Thomas does not need the money, and in fact masterminded the robbery as a game. Vicki makes it clear to him that she knows that he is the thief and that she intends to prove it. They start a game of cat and mouse, with the attraction between them evident. Their relationship soon evolves into an affair, complicated by Vicki's vow to find the money and help Detective Eddie Malone (Paul Burke) bring the guilty party to justice.
A reward offer entices the wife of the bank robbery's getaway driver, Erwin Weaver (Jack Weston), to "fink" on him for $25,000 ($186,053 in 2020 dollars [3]). Vicki finds out that he was hired by a man he never saw, but whose voice he heard (via a microphone). She tries putting Erwin in the same room as Thomas, but there is no hint of recognition on either one's part.
However, while Vicki is clearly closing in on Thomas, using the Internal Revenue Service (IRS) as leverage against his liquid assets, he forces her to realize she is also becoming hemmed-in by her emotions. When she seemingly persuades him to negotiate an end, his point is proven when Eddie stubbornly refuses to make any deal.
Thomas organizes another robbery exactly like the first with different accomplices and tells Vicki where the "drop" will be, because he has to know for sure that she is on his side.

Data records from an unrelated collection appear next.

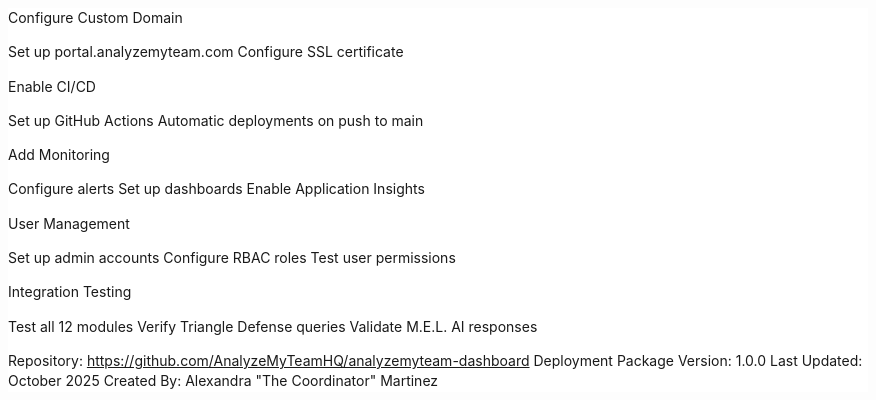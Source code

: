 Configure Custom Domain

Set up portal.analyzemyteam.com
Configure SSL certificate


Enable CI/CD

Set up GitHub Actions
Automatic deployments on push to main


Add Monitoring

Configure alerts
Set up dashboards
Enable Application Insights


User Management

Set up admin accounts
Configure RBAC roles
Test user permissions


Integration Testing

Test all 12 modules
Verify Triangle Defense queries
Validate M.E.L. AI responses




Repository: https://github.com/AnalyzeMyTeamHQ/analyzemyteam-dashboard
Deployment Package Version: 1.0.0
Last Updated: October 2025
Created By: Alexandra "The Coordinator" Martinez
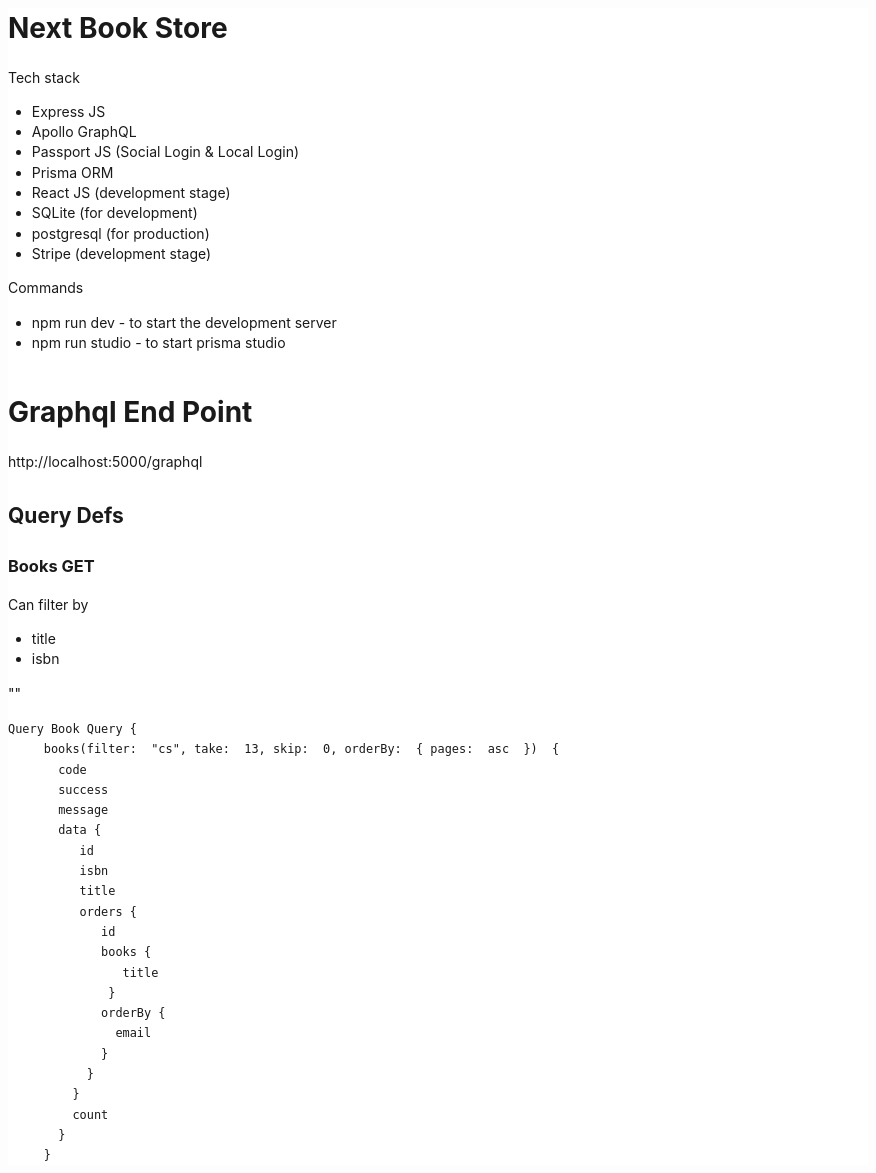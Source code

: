 # Next Book Store

Tech stack

- Express JS
- Apollo GraphQL
- Passport JS (Social Login & Local Login)
- Prisma ORM
- React JS (development stage)
- SQLite (for development)
- postgresql (for production)
- Stripe (development stage)

Commands

- npm run dev - to start the development server
- npm run studio - to start prisma studio

# Graphql End Point

http://localhost:5000/graphql

## Query Defs

### Books GET

Can filter by

- title
- isbn

""

    Query Book Query {
         books(filter:  "cs", take:  13, skip:  0, orderBy:  { pages:  asc  })  {
           code
           success
           message
           data {
              id
              isbn
              title
              orders {
                 id
                 books {
                    title
                  }
                 orderBy {
                   email
                 }
               }
             }
             count
           }
         }
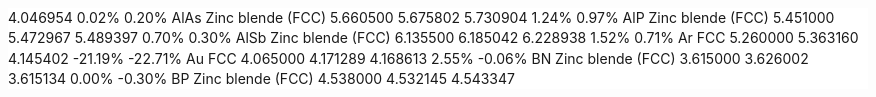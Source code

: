 <td id="T_0ff3e_row2_col3" class="data row2 col3" >4.046954</td>
<td id="T_0ff3e_row2_col4" class="data row2 col4" >0.02%</td>
<td id="T_0ff3e_row2_col5" class="data row2 col5" >0.20%</td>
</tr>
<tr>
<th id="T_0ff3e_level0_row3" class="row_heading level0 row3" >AlAs</th>
<td id="T_0ff3e_row3_col0" class="data row3 col0" >Zinc blende (FCC)</td>
<td id="T_0ff3e_row3_col1" class="data row3 col1" >5.660500</td>
<td id="T_0ff3e_row3_col2" class="data row3 col2" >5.675802</td>
<td id="T_0ff3e_row3_col3" class="data row3 col3" >5.730904</td>
<td id="T_0ff3e_row3_col4" class="data row3 col4" >1.24%</td>
<td id="T_0ff3e_row3_col5" class="data row3 col5" >0.97%</td>
</tr>
<tr>
<th id="T_0ff3e_level0_row4" class="row_heading level0 row4" >AlP</th>
<td id="T_0ff3e_row4_col0" class="data row4 col0" >Zinc blende (FCC)</td>
<td id="T_0ff3e_row4_col1" class="data row4 col1" >5.451000</td>
<td id="T_0ff3e_row4_col2" class="data row4 col2" >5.472967</td>
<td id="T_0ff3e_row4_col3" class="data row4 col3" >5.489397</td>
<td id="T_0ff3e_row4_col4" class="data row4 col4" >0.70%</td>
<td id="T_0ff3e_row4_col5" class="data row4 col5" >0.30%</td>
</tr>
<tr>
<th id="T_0ff3e_level0_row5" class="row_heading level0 row5" >AlSb</th>
<td id="T_0ff3e_row5_col0" class="data row5 col0" >Zinc blende (FCC)</td>
<td id="T_0ff3e_row5_col1" class="data row5 col1" >6.135500</td>
<td id="T_0ff3e_row5_col2" class="data row5 col2" >6.185042</td>
<td id="T_0ff3e_row5_col3" class="data row5 col3" >6.228938</td>
<td id="T_0ff3e_row5_col4" class="data row5 col4" >1.52%</td>
<td id="T_0ff3e_row5_col5" class="data row5 col5" >0.71%</td>
</tr>
<tr>
<th id="T_0ff3e_level0_row6" class="row_heading level0 row6" >Ar</th>
<td id="T_0ff3e_row6_col0" class="data row6 col0" >FCC</td>
<td id="T_0ff3e_row6_col1" class="data row6 col1" >5.260000</td>
<td id="T_0ff3e_row6_col2" class="data row6 col2" >5.363160</td>
<td id="T_0ff3e_row6_col3" class="data row6 col3" >4.145402</td>
<td id="T_0ff3e_row6_col4" class="data row6 col4" >-21.19%</td>
<td id="T_0ff3e_row6_col5" class="data row6 col5" >-22.71%</td>
</tr>
<tr>
<th id="T_0ff3e_level0_row7" class="row_heading level0 row7" >Au</th>
<td id="T_0ff3e_row7_col0" class="data row7 col0" >FCC</td>
<td id="T_0ff3e_row7_col1" class="data row7 col1" >4.065000</td>
<td id="T_0ff3e_row7_col2" class="data row7 col2" >4.171289</td>
<td id="T_0ff3e_row7_col3" class="data row7 col3" >4.168613</td>
<td id="T_0ff3e_row7_col4" class="data row7 col4" >2.55%</td>
<td id="T_0ff3e_row7_col5" class="data row7 col5" >-0.06%</td>
</tr>
<tr>
<th id="T_0ff3e_level0_row8" class="row_heading level0 row8" >BN</th>
<td id="T_0ff3e_row8_col0" class="data row8 col0" >Zinc blende (FCC)</td>
<td id="T_0ff3e_row8_col1" class="data row8 col1" >3.615000</td>
<td id="T_0ff3e_row8_col2" class="data row8 col2" >3.626002</td>
<td id="T_0ff3e_row8_col3" class="data row8 col3" >3.615134</td>
<td id="T_0ff3e_row8_col4" class="data row8 col4" >0.00%</td>
<td id="T_0ff3e_row8_col5" class="data row8 col5" >-0.30%</td>
</tr>
<tr>
<th id="T_0ff3e_level0_row9" class="row_heading level0 row9" >BP</th>
<td id="T_0ff3e_row9_col0" class="data row9 col0" >Zinc blende (FCC)</td>
<td id="T_0ff3e_row9_col1" class="data row9 col1" >4.538000</td>
<td id="T_0ff3e_row9_col2" class="data row9 col2" >4.532145</td>
<td id="T_0ff3e_row9_col3" class="data row9 col3" >4.543347</td>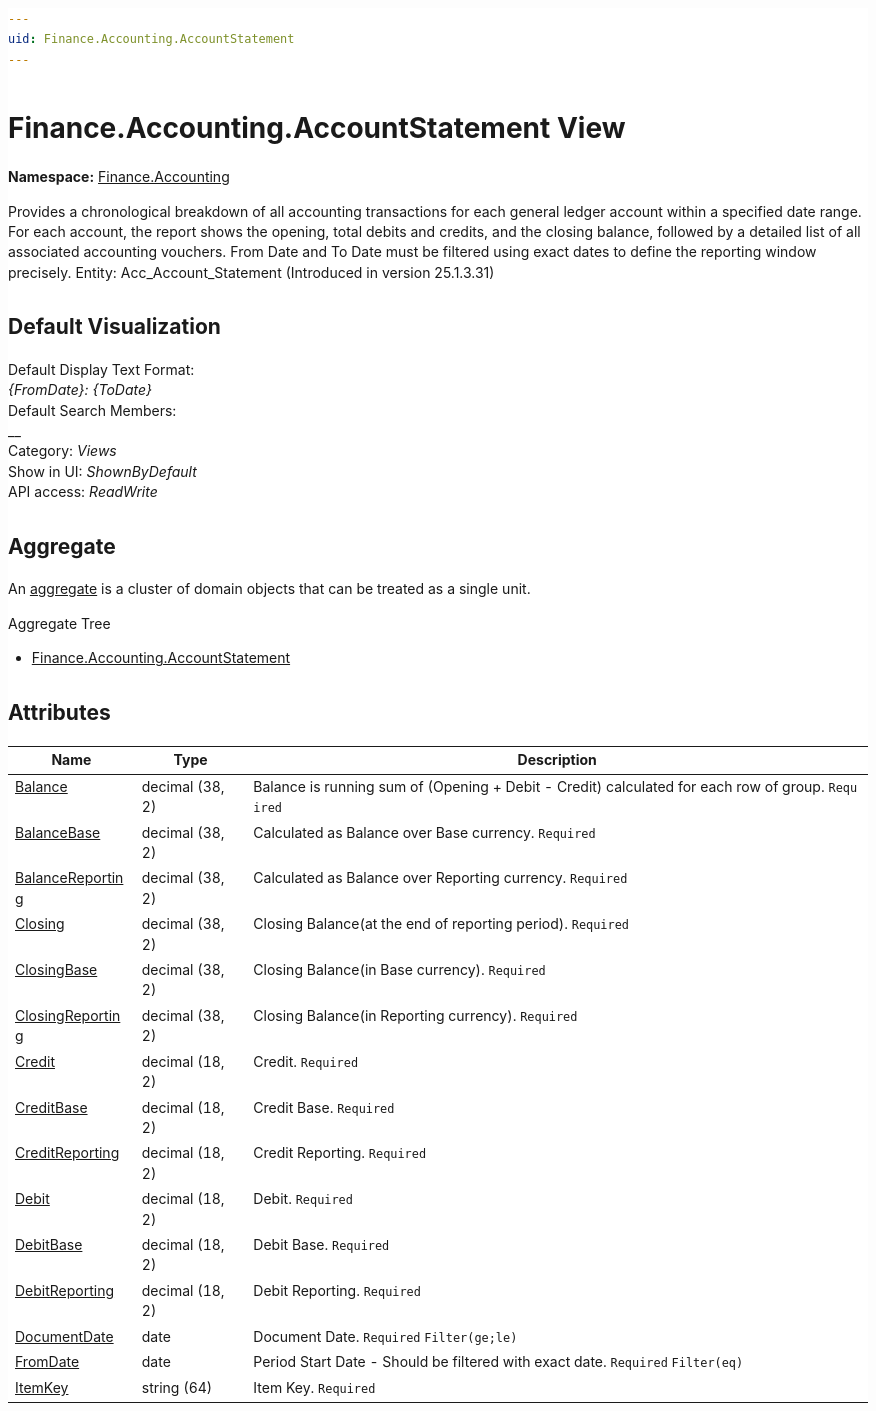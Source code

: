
 ```yaml
---
uid: Finance.Accounting.AccountStatement
---
```

# Finance.Accounting.AccountStatement View

**Namespace:** [Finance.Accounting](Finance.Accounting.md)  

Provides a chronological breakdown of all accounting transactions for each general ledger account within a specified date range. For each account, the report shows the opening, total debits and credits, and the closing balance, followed by a detailed list of all associated accounting vouchers. From Date and To Date must be filtered using exact dates to define the reporting window precisely. Entity: Acc_Account_Statement (Introduced in version 25.1.3.31)

## Default Visualization
Default Display Text Format:  
_{FromDate}: {ToDate}_  
Default Search Members:  
__  
Category:  _Views_  
Show in UI:  _ShownByDefault_  
API access:  _ReadWrite_  

## Aggregate
An [aggregate](https://docs.erp.net/tech/advanced/concepts/aggregates.html) is a cluster of domain objects that can be treated as a single unit.  

Aggregate Tree  
* [Finance.Accounting.AccountStatement](Finance.Accounting.AccountStatement.md)  

## Attributes

| Name | Type | Description |
| ---- | ---- | --- |
| [Balance](Finance.Accounting.AccountStatement.md#balance) | decimal (38, 2) | Balance is running sum of (Opening + Debit - Credit) calculated for each row of group. `Required` 
| [BalanceBase](Finance.Accounting.AccountStatement.md#balancebase) | decimal (38, 2) | Calculated as Balance over Base currency. `Required` 
| [BalanceReporting](Finance.Accounting.AccountStatement.md#balancereporting) | decimal (38, 2) | Calculated as Balance over Reporting currency. `Required` 
| [Closing](Finance.Accounting.AccountStatement.md#closing) | decimal (38, 2) | Closing Balance(at the end of reporting period). `Required` 
| [ClosingBase](Finance.Accounting.AccountStatement.md#closingbase) | decimal (38, 2) | Closing Balance(in Base currency). `Required` 
| [ClosingReporting](Finance.Accounting.AccountStatement.md#closingreporting) | decimal (38, 2) | Closing Balance(in Reporting currency). `Required` 
| [Credit](Finance.Accounting.AccountStatement.md#credit) | decimal (18, 2) | Credit. `Required` 
| [CreditBase](Finance.Accounting.AccountStatement.md#creditbase) | decimal (18, 2) | Credit Base. `Required` 
| [CreditReporting](Finance.Accounting.AccountStatement.md#creditreporting) | decimal (18, 2) | Credit Reporting. `Required` 
| [Debit](Finance.Accounting.AccountStatement.md#debit) | decimal (18, 2) | Debit. `Required` 
| [DebitBase](Finance.Accounting.AccountStatement.md#debitbase) | decimal (18, 2) | Debit Base. `Required` 
| [DebitReporting](Finance.Accounting.AccountStatement.md#debitreporting) | decimal (18, 2) | Debit Reporting. `Required` 
| [DocumentDate](Finance.Accounting.AccountStatement.md#documentdate) | date | Document Date. `Required` `Filter(ge;le)` 
| [FromDate](Finance.Accounting.AccountStatement.md#fromdate) | date | Period Start Date - Should be filtered with exact date. `Required` `Filter(eq)` 
| [ItemKey](Finance.Accounting.AccountStatement.md#itemkey) | string (64) | Item Key. `Required` 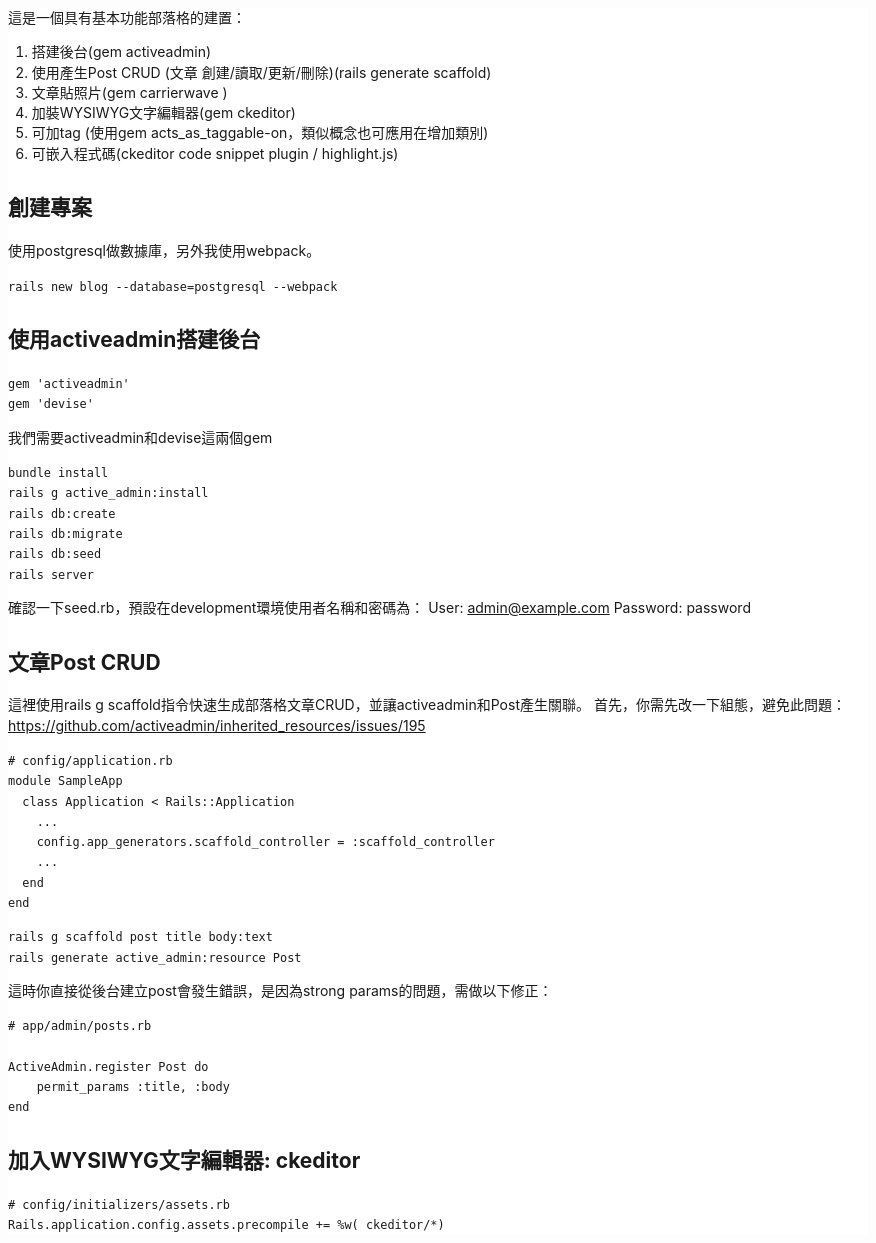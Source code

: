 這是一個具有基本功能部落格的建置：

1. 搭建後台(gem activeadmin)
2. 使用產生Post CRUD (文章 創建/讀取/更新/刪除)(rails generate scaffold)
3. 文章貼照片(gem carrierwave )
4. 加裝WYSIWYG文字編輯器(gem ckeditor)
5. 可加tag (使用gem acts_as_taggable-on，類似概念也可應用在增加類別)
6. 可嵌入程式碼(ckeditor code snippet plugin / highlight.js)

## 創建專案
使用postgresql做數據庫，另外我使用webpack。
```
rails new blog --database=postgresql --webpack
```
## 使用activeadmin搭建後台
```
gem 'activeadmin'
gem 'devise'
```
我們需要activeadmin和devise這兩個gem
```
bundle install
rails g active_admin:install
rails db:create
rails db:migrate
rails db:seed
rails server
```

確認一下seed.rb，預設在development環境使用者名稱和密碼為：
User: admin@example.com
Password: password

## 文章Post CRUD
這裡使用rails g scaffold指令快速生成部落格文章CRUD，並讓activeadmin和Post產生關聯。
首先，你需先改一下組態，避免此問題：
https://github.com/activeadmin/inherited_resources/issues/195

```
# config/application.rb
module SampleApp
  class Application < Rails::Application
    ...
    config.app_generators.scaffold_controller = :scaffold_controller
    ...
  end
end
```
```
rails g scaffold post title body:text
rails generate active_admin:resource Post
```
這時你直接從後台建立post會發生錯誤，是因為strong params的問題，需做以下修正：
```
# app/admin/posts.rb

ActiveAdmin.register Post do
    permit_params :title, :body
end
```
## 加入WYSIWYG文字編輯器: ckeditor
```
# config/initializers/assets.rb
Rails.application.config.assets.precompile += %w( ckeditor/*)
```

The robbery is successful, but there are gunshots and the viewer is left with the impression that people might have been killed, raising the stakes for Vicki's decision.
Vicki and the police stake out the cemetery, where they watch one of the robbers make the drop, and they wait for Thomas to arrive so they can arrest him. When his Rolls Royce arrives, however, she sees that Thomas has sent a messenger in his place, with a telegram asking her to bring the money and join him—or if not, "you keep the car". She tears the telegram to bits and throws the pieces to the wind, looking up at the sky with tears in her eyes. Crown flies away in a jet.
Cast[]
- Steve McQueen as Thomas Crown
- Faye Dunaway as Vicki Anderson
- Paul Burke as Detective Eddie Malone
- Jack Weston as Erwin Weaver
- Biff McGuire as Sandy
- Addison Powell as Abe
- Astrid Heeren as Gwen
- Gordon Pinsent as Jamie McDonald
- Yaphet Kotto as Carl
- Sidney Armus as Arnie
- Richard Bull as Booth Guard
- Peg Shirley as Honey
- Patrick Horgan as Danny
- Carol Corbett as Miss Sullivan
- Tom Rosqui as Private Detective
- Michael Shillo as Swiss Banker
- Nora Marlowe as Marcie
- Sam Melville as Dave
- Ted Gehring as Marvin
- Paul Verdier as Elevator Operator
- Judy Pace as Pretty Girl
Production[]
The photography is unusual for a mainstream Hollywood film, using a split-screen mode. The use of split screens to show simultaneous actions was inspired by the breakthrough Expo 67 films In the Labyrinth and A Place to Stand, the latter of which pioneered the use of Christopher Chapman's "multi-dynamic image technique", images shifting on moving panes.[4][5] Steve McQueen was on hand for an advance screening of A Place to Stand in Hollywood and personally told Chapman he was highly impressed; the following year, Norman Jewison had incorporated the technique into the film, inserting the scenes into the already finished product.[5]
The film also features a chess scene, with McQueen and Dunaway playing a game of chess, silently flirting with each other.[6] The game depicted is based on a game played in Vienna in 1898 between Gustav Zeissl and Walter von Walthoffen.[7][8]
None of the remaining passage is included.